The other day, I was reading about this thing called a light-field camera that claims to let people “shoot first and think later.” Essentially, the light-field camera by Lytro allows photographers to take a photo on the fly and adjust its focus after the picture has been taken. The technology that Lytro has introduced not only allows us to capture specific memories in time but also lets us change and distort how they truly were. Reality and technology have fused together in such a way that our concept of memories and feelings are rarely free of outside technological influences. We immortalize a great meal with Instagram photos and even edit our experiences, like in the case of Lytro’s light-field camera.
As technology and the human experience blend more each day, does this mean that our memories will never be pure? Will technology dictate what we can and cannot remember, or will it simply enhance our memories even as we are experiencing them? Illustrator and creative digital pioneer Shilo Shiv Suleman believes that technology, even as it impacts every aspect of life, can be used to strengthen life’s beautiful moments.
Suleman was recently the focus of Cisco’s newest series of digital shorts titled “My Networked Life.” Cisco’s digital web series takes individual looks at young artists and entrepreneurs as they build and create through networked technology.
In “My Networked Life” Suleman explains her career as a digital storyteller as being akin to “a digital gypsy.” Suleman’s blog, which blends images and narrative, was also discovered by the INK conferences, which lead to a TED Talk appearance.
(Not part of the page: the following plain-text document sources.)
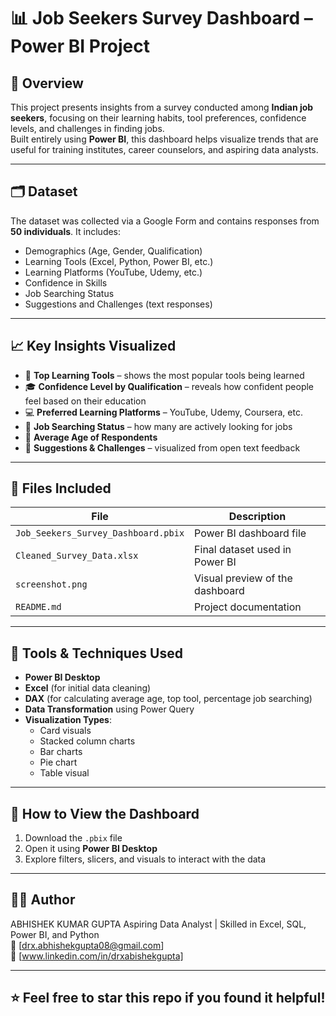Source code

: # 📊 Job Seekers Survey Dashboard – Power BI Project

## 🧠 Overview
This project presents insights from a survey conducted among **Indian job seekers**, focusing on their learning habits, tool preferences, confidence levels, and challenges in finding jobs.  
Built entirely using **Power BI**, this dashboard helps visualize trends that are useful for training institutes, career counselors, and aspiring data analysts.

---

## 🗂️ Dataset
The dataset was collected via a Google Form and contains responses from **50 individuals**. It includes:

- Demographics (Age, Gender, Qualification)
- Learning Tools (Excel, Python, Power BI, etc.)
- Learning Platforms (YouTube, Udemy, etc.)
- Confidence in Skills
- Job Searching Status
- Suggestions and Challenges (text responses)

---

## 📈 Key Insights Visualized

- 🔧 **Top Learning Tools** – shows the most popular tools being learned  
- 🎓 **Confidence Level by Qualification** – reveals how confident people feel based on their education  
- 💻 **Preferred Learning Platforms** – YouTube, Udemy, Coursera, etc.  
- 🧍 **Job Searching Status** – how many are actively looking for jobs  
- 👥 **Average Age of Respondents**  
- 💬 **Suggestions & Challenges** – visualized from open text feedback

---

## 📁 Files Included

| File | Description |
|------|-------------|
| `Job_Seekers_Survey_Dashboard.pbix` | Power BI dashboard file |
| `Cleaned_Survey_Data.xlsx` | Final dataset used in Power BI |
| `screenshot.png` | Visual preview of the dashboard |
| `README.md` | Project documentation |

---

## 🧰 Tools & Techniques Used

- **Power BI Desktop**
- **Excel** (for initial data cleaning)
- **DAX** (for calculating average age, top tool, percentage job searching)
- **Data Transformation** using Power Query
- **Visualization Types**:
  - Card visuals
  - Stacked column charts
  - Bar charts
  - Pie chart
  - Table visual

---

## 📍 How to View the Dashboard

1. Download the `.pbix` file
2. Open it using **Power BI Desktop**
3. Explore filters, slicers, and visuals to interact with the data

---

## 🧑‍💻 Author

ABHISHEK KUMAR GUPTA
Aspiring Data Analyst | Skilled in Excel, SQL, Power BI, and Python  
📧 [drx.abhishekgupta08@gmail.com]  
🔗 [www.linkedin.com/in/drxabishekgupta]

---

## ⭐ Feel free to star this repo if you found it helpful!
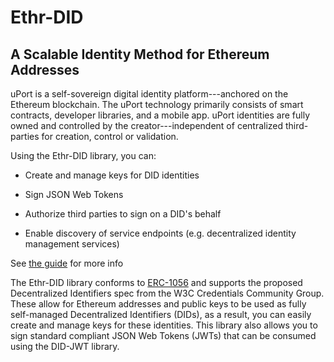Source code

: Ethr-DID
========

A Scalable Identity Method for Ethereum Addresses
-------------------------------------------------

uPort is a self-sovereign digital identity platform---anchored on the Ethereum blockchain. The uPort technology
primarily consists of smart contracts, developer libraries, and a mobile app. uPort identities are fully owned and
controlled by the creator---independent of centralized third-parties for creation, control or validation.

Using the Ethr-DID library, you can:

- Create and manage keys for DID identities

- Sign JSON Web Tokens

- Authorize third parties to sign on a DID's behalf

- Enable discovery of service endpoints (e.g. decentralized identity management services)

See [the guide](./guides/index.md) for more info

The Ethr-DID library conforms to [ERC-1056](https://github.com/ethereum/EIPs/issues/1056) and supports the proposed
Decentralized Identifiers spec from the W3C Credentials Community Group. These allow for Ethereum addresses and public
keys to be used as fully self-managed Decentralized Identifiers (DIDs), as a result, you can easily create and manage
keys for these identities. This library also allows you to sign standard compliant JSON Web Tokens (JWTs) that can be
consumed using the DID-JWT library.
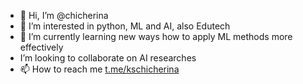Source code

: - 👋 Hi, I’m @chicherina
- 👀 I’m interested in python, ML and AI, also Edutech
- 🌱 I’m currently learning new ways how to apply ML methods more effectively
- I’m looking to collaborate on AI researches
- 📫 How to reach me [t.me/kschicherina](https://t.me/kschicherina)

<!---
chicherina/chicherina is a ✨ special ✨ repository because its `README.md` (this file) appears on your GitHub profile.
You can click the Preview link to take a look at your changes.
--->
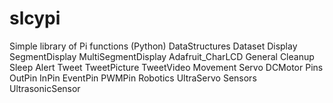 # slcypi
Simple library of Pi functions (Python)
 DataStructures
  Dataset
 Display
  SegmentDisplay
  MultiSegmentDisplay
  Adafruit_CharLCD
 General
  Cleanup
  Sleep
  Alert
  Tweet
  TweetPicture
  TweetVideo
 Movement
  Servo
  DCMotor
 Pins
  OutPin
  InPin
  EventPin
  PWMPin
 Robotics
  UltraServo
 Sensors
  UltrasonicSensor
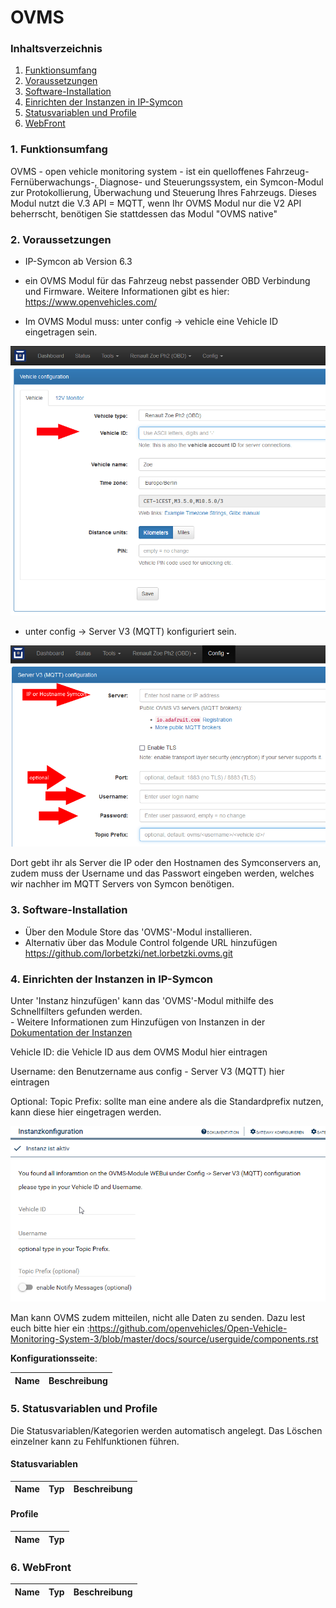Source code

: # OVMS


### Inhaltsverzeichnis

1. [Funktionsumfang](#1-funktionsumfang)
2. [Voraussetzungen](#2-voraussetzungen)
3. [Software-Installation](#3-software-installation)
4. [Einrichten der Instanzen in IP-Symcon](#4-einrichten-der-instanzen-in-ip-symcon)
5. [Statusvariablen und Profile](#5-statusvariablen-und-profile)
6. [WebFront](#6-webfront)

### 1. Funktionsumfang
OVMS - open vehicle monitoring system - ist ein quelloffenes Fahrzeug-Fernüberwachungs-, Diagnose- und Steuerungssystem, ein Symcon-Modul zur Protokollierung, Überwachung und Steuerung Ihres Fahrzeugs. Dieses Modul nutzt die V.3 API = MQTT, wenn Ihr OVMS Modul nur die V2 API beherrscht, benötigen Sie stattdessen das Modul "OVMS native"

### 2. Voraussetzungen

- IP-Symcon ab Version 6.3

- ein OVMS Modul für das Fahrzeug nebst passender OBD Verbindung und Firmware. Weitere Informationen gibt es hier: https://www.openvehicles.com/ 

- Im OVMS Modul muss: unter config → vehicle eine Vehicle ID eingetragen sein.

 ![grafik](docs/vehicle.png?raw=true)

- unter config → Server V3 (MQTT) konfiguriert sein.

 ![grafik](docs/mqtt.png?raw=true)

Dort gebt ihr als Server die IP oder den Hostnamen des Symconservers an, zudem muss der Username und das Passwort eingeben werden, welches wir nachher im MQTT Servers von Symcon benötigen.


### 3. Software-Installation

* Über den Module Store das 'OVMS'-Modul installieren.
* Alternativ über das Module Control folgende URL hinzufügen https://github.com/lorbetzki/net.lorbetzki.ovms.git

### 4. Einrichten der Instanzen in IP-Symcon

 Unter 'Instanz hinzufügen' kann das 'OVMS'-Modul mithilfe des Schnellfilters gefunden werden.  
	- Weitere Informationen zum Hinzufügen von Instanzen in der [Dokumentation der Instanzen](https://www.symcon.de/service/dokumentation/konzepte/instanzen/#Instanz_hinzufügen)

Vehicle ID: die Vehicle ID aus dem OVMS Modul hier eintragen

Username: den Benutzername aus config - Server V3 (MQTT) hier eintragen

Optional:
Topic Prefix: sollte man eine andere als die Standardprefix nutzen, kann diese hier eingetragen werden.

![grafik](docs/verw.png?raw=true)


Man kann OVMS zudem mitteilen, nicht alle Daten zu senden. Dazu lest euch bitte hier ein :https://github.com/openvehicles/Open-Vehicle-Monitoring-System-3/blob/master/docs/source/userguide/components.rst

__Konfigurationsseite__:

Name          				     | Beschreibung
-------------------------------- | -------------------------------------------------------


### 5. Statusvariablen und Profile

Die Statusvariablen/Kategorien werden automatisch angelegt. Das Löschen einzelner kann zu Fehlfunktionen führen.

#### Statusvariablen

Name                          							| Typ     | Beschreibung
----------------------------- 							| ------- | ------------


#### Profile

Name                    | Typ
------------------------| -------

### 6. WebFront

Name                          							| Typ     | Beschreibung
--------------------------------------------------------| ------- | ------------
The emphasis of her TED Talk and “My Networked Life” episode was on her mobile application “Khoya.” The app blends story and imagery together in conjunction with technology in an attempt to explore how technology, reality and magic can all be synonymous.
I caught up with Suleman to talk about modern storytelling as well as preserving memories with and without new technologies.
In your TED Talk and also in “My Networked Life,” you mention that you want to bring the concept of magic into technology. But at some point, hasn’t technology just become modern magic?
Shilo Shiv Suleman: Of course technology is modern magic. When we’re flying through the sky in planes, it’s much like magic carpets. We’re realizing magic with technology every second. But I feel what really is missing is the sense of wonder, of fantasy and childlike-ness that makes it less about the functionality and usability of technology and more about the magic. It’s this kind of obsession with functionality that I try and stay away from. While most people see an iPad as a great thing to watch movies on, or make lists, or create calenders and check mail, I see a device that’s really revolutionizing the way we tell stories.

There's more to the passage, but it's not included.